◆ **Task item**: Retype all of the data that follows, line for line.

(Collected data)
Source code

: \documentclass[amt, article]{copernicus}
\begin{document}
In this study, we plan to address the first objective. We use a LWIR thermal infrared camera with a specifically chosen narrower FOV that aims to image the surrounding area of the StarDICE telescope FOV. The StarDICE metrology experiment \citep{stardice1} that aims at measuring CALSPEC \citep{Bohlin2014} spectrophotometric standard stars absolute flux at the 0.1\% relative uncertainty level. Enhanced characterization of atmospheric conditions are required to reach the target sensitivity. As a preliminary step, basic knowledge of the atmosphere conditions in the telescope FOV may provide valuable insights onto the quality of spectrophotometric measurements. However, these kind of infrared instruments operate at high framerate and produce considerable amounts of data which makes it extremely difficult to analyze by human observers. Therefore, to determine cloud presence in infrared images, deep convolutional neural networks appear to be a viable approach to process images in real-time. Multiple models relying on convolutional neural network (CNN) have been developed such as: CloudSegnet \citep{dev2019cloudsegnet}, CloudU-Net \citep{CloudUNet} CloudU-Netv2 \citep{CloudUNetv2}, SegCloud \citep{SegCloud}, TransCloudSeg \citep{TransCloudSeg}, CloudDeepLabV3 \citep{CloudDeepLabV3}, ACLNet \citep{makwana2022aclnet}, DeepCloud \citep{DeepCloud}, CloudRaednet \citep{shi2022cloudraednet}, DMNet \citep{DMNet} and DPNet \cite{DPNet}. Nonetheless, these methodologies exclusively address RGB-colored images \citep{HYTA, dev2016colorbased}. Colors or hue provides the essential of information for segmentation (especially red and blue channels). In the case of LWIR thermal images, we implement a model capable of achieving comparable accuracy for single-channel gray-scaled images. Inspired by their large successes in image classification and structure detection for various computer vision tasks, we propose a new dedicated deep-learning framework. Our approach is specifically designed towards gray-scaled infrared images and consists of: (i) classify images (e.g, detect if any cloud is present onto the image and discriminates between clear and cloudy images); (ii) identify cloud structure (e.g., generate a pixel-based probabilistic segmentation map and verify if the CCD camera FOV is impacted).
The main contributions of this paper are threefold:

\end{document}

◆ **Exercise response**:
Source code

: \documentclass[amt, article]{copernicus}
\begin{document}
In this study, we plan to address the first objective. We use a LWIR thermal infrared camera with a specifically chosen narrower FOV that aims to image the surrounding area of the StarDICE telescope FOV. The StarDICE metrology experiment \citep{stardice1} that aims at measuring CALSPEC \citep{Bohlin2014} spectrophotometric standard stars absolute flux at the 0.1\% relative uncertainty level. Enhanced characterization of atmospheric conditions are required to reach the target sensitivity. As a preliminary step, basic knowledge of the atmosphere conditions in the telescope FOV may provide valuable insights onto the quality of spectrophotometric measurements. However, these kind of infrared instruments operate at high framerate and produce considerable amounts of data which makes it extremely difficult to analyze by human observers. Therefore, to determine cloud presence in infrared images, deep convolutional neural networks appear to be a viable approach to process images in real-time. Multiple models relying on convolutional neural network (CNN) have been developed such as: CloudSegnet \citep{dev2019cloudsegnet}, CloudU-Net \citep{CloudUNet} CloudU-Netv2 \citep{CloudUNetv2}, SegCloud \citep{SegCloud}, TransCloudSeg \citep{TransCloudSeg}, CloudDeepLabV3 \citep{CloudDeepLabV3}, ACLNet \citep{makwana2022aclnet}, DeepCloud \citep{DeepCloud}, CloudRaednet \citep{shi2022cloudraednet}, DMNet \citep{DMNet} and DPNet \cite{DPNet}. Nonetheless, these methodologies exclusively address RGB-colored images \citep{HYTA, dev2016colorbased}. Colors or hue provides the essential of information for segmentation (especially red and blue channels). In the case of LWIR thermal images, we implement a model capable of achieving comparable accuracy for single-channel gray-scaled images. Inspired by their large successes in image classification and structure detection for various computer vision tasks, we propose a new dedicated deep-learning framework. Our approach is specifically designed towards gray-scaled infrared images and consists of: (i) classify images (e.g, detect if any cloud is present onto the image and discriminates between clear and cloudy images); (ii) identify cloud structure (e.g., generate a pixel-based probabilistic segmentation map and verify if the CCD camera FOV is impacted).
The main contributions of this paper are threefold:

\end{document}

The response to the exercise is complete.